SpaceX is constantly making headlines, so to say that the next launch is important seems disingenuous; after all, between supplying our astronauts on the ISS and successfully landing the first stage of their Falcon 9 rocket, it seems as though every launch is important. Which certainly is the case. There’s nothing easy or routine about spaceflight, after all.

But SpaceX’s next launch, currently scheduled for Thursday, March 30, a 6:27 PM EDT, is different. It’s historic. And if it’s successful, it’s going to shape the trajectory of things to come. Tomorrow, SpaceX plans on flying a reused first stage of its Falcon 9 rocket for the first time.

Rockets usually work in stages to optimize weight and fuel calculations; the more weight you have, the more fuel required to drag it up out of Earth’s atmosphere. And let’s not forget that fuel itself is the most significant component of a rocket’s weight. That’s why rockets work in stages; when a stage burns up all of its fuel, it detaches, relieving the rocket of its weight, and the next stage continues on. In eight separate missions since 2015, SpaceX has been guiding that first stage in a controlled descent back to Earth, landing it upright with the eventual goal of reusing them in future launches.

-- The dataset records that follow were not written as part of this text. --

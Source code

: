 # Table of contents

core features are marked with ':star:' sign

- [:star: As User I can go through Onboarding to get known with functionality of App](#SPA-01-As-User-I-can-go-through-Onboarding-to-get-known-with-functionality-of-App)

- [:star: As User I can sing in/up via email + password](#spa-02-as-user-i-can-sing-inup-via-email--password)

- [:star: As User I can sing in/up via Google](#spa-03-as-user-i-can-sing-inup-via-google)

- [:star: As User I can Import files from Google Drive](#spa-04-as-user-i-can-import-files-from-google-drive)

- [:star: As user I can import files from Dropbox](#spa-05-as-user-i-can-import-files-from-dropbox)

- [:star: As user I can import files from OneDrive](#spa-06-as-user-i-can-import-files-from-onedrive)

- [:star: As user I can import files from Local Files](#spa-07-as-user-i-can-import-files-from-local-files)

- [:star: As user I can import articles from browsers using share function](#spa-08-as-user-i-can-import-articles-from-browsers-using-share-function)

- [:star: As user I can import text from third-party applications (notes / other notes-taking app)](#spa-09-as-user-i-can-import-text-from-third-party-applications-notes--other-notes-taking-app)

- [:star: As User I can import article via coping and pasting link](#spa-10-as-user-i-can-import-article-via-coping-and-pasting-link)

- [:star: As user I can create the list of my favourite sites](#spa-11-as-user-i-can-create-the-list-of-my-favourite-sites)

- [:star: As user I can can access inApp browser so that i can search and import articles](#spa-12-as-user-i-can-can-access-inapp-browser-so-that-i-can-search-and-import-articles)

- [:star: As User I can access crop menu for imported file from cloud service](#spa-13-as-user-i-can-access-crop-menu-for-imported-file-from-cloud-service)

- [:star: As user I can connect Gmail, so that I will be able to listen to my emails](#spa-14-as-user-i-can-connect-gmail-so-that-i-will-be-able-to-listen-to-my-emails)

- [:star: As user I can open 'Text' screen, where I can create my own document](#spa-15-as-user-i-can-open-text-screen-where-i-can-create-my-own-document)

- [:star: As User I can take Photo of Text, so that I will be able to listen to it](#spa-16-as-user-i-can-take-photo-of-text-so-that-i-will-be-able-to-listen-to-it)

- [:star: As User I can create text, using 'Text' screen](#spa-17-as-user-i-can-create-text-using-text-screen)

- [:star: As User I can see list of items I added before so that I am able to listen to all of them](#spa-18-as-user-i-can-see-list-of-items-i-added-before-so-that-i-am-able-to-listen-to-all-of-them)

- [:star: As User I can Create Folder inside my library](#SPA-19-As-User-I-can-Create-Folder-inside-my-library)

Reusability is key to spaceflight; everything to do with going to space is expensive, so anywhere you can safely and reliably cut costs is a huge help. If SpaceX can successfully and safely achieve this launch—carrying a communications satellite into orbit—it’s going to be the first time anyone has reused part of a rocket after a vertical landing. The first stage of the rocket has the biggest and most expensive engines; if the company can get to a place where operation of reused first stages is a proven technology, it will cut costs drastically and make spaceflight that much easier.

It’s around $62 million to send a full payload to space on one of SpaceX’s brand new Falcon 9 rockets; sending your satellite or cargo up on a refurbished SpaceX rocket? A cool $40 million. But SpaceX is giving its customer—telecom satellite operator SES—a discount on this flight, not only for using an already flown (or in SpaceX’s terms, “flight proven”) first stage, but also for being the first to take a chance on the reusable technology.

Back in 2016, SpaceX’s rival company Blue Origin successfully relaunched its own rocket, New Shepard, but the smaller craft has only achieved suborbital flights. Tomorrow’s launch of the Falcon 9 could mark the first time a reusable rocket is launched into orbital space.

It’s a first step, of course—a reusable first stage needs to be followed by a reusable second stage, and on and on, to truly bring down the cost of spaceflight. But it’s an important one. You can watch SpaceX’s launch as a live stream on their YouTube channel tomorrow.